Selain destinasi pantai, Natuna memiliki sejumlah obyek wisata lain yang tak kalah apiknya. Sebut saja, ada masjid agung yang kubahnya, menyerupai kubah masjid Taj Mahal, di India. Bisa dibilang pula, masjid ini menjadi simbol dari kota Ranai, kota terbesar di Natuna. Lain masjid, lain pula dengan museum Sri Serindit. Itu merupakan tempat koleksi aneka barang bersejarah. Seperti kumpulan harta benda hasil temuan masyarakat setempat pada seonggok kapal bekas Perang Dunia II yang tenggelam di dasar laut. Harta benda tersebut, dikumpulkan lalu dijadikan koleksi di museum ini. Cukup menarik dan mengesankan bila kita kesana. Sembari menikmati keindahan obyek wisata pantai, kita pun bisa membaur dengan halhal yang bersifat historis. Semua tersaji demi memuaskan dahaga para pecinta sejarah dan alam pantai.

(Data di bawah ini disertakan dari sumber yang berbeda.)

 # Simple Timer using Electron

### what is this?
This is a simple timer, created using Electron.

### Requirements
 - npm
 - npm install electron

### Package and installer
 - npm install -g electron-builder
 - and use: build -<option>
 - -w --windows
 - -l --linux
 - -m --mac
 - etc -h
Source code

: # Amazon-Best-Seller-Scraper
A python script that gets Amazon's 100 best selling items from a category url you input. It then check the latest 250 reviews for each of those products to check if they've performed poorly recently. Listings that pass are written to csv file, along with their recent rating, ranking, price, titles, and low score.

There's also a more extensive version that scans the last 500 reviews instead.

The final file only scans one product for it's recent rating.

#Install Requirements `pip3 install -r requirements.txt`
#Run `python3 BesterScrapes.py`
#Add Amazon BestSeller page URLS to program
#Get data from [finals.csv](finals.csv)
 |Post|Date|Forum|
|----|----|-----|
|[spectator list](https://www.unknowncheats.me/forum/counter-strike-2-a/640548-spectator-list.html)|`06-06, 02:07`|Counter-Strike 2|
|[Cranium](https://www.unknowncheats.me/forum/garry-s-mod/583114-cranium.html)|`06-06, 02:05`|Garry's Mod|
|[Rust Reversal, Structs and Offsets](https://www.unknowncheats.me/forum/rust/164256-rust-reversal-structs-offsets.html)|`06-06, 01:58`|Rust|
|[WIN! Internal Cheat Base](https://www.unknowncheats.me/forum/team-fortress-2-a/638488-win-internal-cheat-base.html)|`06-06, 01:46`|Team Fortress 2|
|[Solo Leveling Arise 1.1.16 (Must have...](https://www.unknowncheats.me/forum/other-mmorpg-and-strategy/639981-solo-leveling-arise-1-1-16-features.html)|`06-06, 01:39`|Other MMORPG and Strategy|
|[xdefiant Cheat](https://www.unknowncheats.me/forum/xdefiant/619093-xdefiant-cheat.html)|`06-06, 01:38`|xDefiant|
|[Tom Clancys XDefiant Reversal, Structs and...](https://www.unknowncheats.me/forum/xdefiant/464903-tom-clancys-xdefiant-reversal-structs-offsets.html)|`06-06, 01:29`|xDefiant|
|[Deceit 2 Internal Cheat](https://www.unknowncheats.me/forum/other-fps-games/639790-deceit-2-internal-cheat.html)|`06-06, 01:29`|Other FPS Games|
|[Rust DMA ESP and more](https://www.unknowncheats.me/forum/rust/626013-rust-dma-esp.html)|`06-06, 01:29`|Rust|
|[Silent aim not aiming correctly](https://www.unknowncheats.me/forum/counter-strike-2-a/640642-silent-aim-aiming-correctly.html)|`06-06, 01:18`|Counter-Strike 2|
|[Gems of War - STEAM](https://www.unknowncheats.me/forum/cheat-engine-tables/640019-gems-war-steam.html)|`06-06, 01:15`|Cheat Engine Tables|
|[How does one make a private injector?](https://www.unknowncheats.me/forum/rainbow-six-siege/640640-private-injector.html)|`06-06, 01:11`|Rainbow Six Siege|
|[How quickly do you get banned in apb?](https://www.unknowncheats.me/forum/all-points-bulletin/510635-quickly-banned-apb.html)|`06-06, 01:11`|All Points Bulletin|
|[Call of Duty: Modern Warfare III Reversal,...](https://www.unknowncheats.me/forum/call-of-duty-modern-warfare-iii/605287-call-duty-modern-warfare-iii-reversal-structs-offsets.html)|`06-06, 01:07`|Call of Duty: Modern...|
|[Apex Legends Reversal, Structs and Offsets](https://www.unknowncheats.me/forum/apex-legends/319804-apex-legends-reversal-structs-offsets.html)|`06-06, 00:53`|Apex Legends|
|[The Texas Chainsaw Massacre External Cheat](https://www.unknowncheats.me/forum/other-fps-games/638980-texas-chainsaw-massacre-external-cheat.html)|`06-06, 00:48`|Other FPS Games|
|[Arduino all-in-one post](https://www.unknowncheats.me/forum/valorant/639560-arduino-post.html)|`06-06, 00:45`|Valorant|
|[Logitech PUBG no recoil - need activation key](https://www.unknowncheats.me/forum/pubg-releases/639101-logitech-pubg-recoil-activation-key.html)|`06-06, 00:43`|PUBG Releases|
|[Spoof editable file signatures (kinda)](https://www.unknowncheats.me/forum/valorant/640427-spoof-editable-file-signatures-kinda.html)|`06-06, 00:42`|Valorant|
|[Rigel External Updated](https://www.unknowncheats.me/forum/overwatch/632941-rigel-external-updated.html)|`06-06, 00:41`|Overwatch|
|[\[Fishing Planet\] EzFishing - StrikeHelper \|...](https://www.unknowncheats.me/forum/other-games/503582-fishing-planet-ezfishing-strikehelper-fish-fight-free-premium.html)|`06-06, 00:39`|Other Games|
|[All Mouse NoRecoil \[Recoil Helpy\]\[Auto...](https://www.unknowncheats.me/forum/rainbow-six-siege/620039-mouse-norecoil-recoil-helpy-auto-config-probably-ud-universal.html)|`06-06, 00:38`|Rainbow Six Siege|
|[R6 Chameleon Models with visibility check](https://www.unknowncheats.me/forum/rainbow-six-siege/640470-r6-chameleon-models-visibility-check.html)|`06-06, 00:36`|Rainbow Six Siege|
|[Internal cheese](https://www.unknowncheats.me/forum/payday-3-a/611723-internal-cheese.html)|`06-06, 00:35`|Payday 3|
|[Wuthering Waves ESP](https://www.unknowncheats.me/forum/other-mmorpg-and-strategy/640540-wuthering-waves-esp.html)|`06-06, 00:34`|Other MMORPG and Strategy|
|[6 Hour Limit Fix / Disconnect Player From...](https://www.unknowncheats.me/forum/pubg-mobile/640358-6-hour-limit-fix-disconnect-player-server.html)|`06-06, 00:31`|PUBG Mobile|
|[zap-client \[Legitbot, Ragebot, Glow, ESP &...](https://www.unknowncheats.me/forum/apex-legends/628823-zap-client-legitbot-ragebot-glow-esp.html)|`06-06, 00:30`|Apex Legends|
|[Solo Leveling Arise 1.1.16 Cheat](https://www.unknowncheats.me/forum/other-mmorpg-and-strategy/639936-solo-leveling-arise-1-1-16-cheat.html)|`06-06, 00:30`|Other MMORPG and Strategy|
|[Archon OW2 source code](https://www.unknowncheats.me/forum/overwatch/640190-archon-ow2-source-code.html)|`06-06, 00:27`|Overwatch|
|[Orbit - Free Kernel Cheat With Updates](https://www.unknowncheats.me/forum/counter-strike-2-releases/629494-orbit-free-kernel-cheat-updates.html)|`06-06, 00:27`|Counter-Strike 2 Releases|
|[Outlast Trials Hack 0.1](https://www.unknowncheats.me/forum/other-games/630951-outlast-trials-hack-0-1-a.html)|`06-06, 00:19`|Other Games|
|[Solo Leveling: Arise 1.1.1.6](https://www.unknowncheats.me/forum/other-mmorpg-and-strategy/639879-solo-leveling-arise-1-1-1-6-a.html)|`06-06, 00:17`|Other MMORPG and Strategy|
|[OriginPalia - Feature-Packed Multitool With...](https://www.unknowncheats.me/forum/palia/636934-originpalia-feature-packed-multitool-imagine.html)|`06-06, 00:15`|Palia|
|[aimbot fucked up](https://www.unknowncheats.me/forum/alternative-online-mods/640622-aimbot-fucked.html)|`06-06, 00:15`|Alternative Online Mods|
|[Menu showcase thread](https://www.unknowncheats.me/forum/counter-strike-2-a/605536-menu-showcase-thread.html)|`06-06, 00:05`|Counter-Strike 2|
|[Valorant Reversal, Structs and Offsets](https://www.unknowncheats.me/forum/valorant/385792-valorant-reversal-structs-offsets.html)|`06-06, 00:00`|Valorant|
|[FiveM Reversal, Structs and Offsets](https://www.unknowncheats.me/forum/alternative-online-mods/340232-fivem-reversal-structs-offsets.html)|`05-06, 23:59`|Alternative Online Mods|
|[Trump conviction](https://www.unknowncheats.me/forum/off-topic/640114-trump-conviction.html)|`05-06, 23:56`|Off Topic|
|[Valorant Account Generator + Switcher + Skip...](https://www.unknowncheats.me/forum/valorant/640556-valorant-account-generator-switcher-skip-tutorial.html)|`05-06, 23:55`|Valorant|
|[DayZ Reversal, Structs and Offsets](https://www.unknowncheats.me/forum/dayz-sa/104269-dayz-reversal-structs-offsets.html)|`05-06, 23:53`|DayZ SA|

Bila kita puas dengan berpetualang di Pulau Natuna Besar, perjalanan bisa kita alihkan menuju Pulau Sedanau. Pulau ini bisa kita tempuh dengan menumpang kapal penyeberangan di sebuah dermaga di Pulau Natuna Besar. Tarif untuk sekali penyeberangan, sekitar Rp36.000/penumpang. Durasi waktu penyeberangan berkisar 30 menit menuju Pulau Sedanau. Setiba di Sedanau, hamparan pasir putih, masih tetap kita jumpai. Tak jauh dari dermaga, mata kita bisa menatap sebuah hunian masyarakat setempat yang tertata apik. Meskipun, rumahrumah mereka terbuat dari kayu, namun penataannya mengundang daya tarik tersendiri. Sesekali kita bisa berbaur dengan warga. Dengan begitu, maka kehadiran kita pun akan terasa spesial; kita bisa mengenal keseharian maupun budaya yang mereka tradisikan. Wisata Natuna tak lengkap bila mengabaikan kuliner khas setempat. Di sana, ada makanan yang bernama Kernas dan Lempa. Kernas merupakan makanan berbahan ikan tongkol dan diolah menyerupai gorengan. Warna makanan ini hitam cukup pekat. Pelengkapnya, yaitu berupa sambal pedas nan nikmat. Adapun Lempa merupakan penganan tradisional yang mirip dengan lemper, namun isinya berupa daging ikan tongkol.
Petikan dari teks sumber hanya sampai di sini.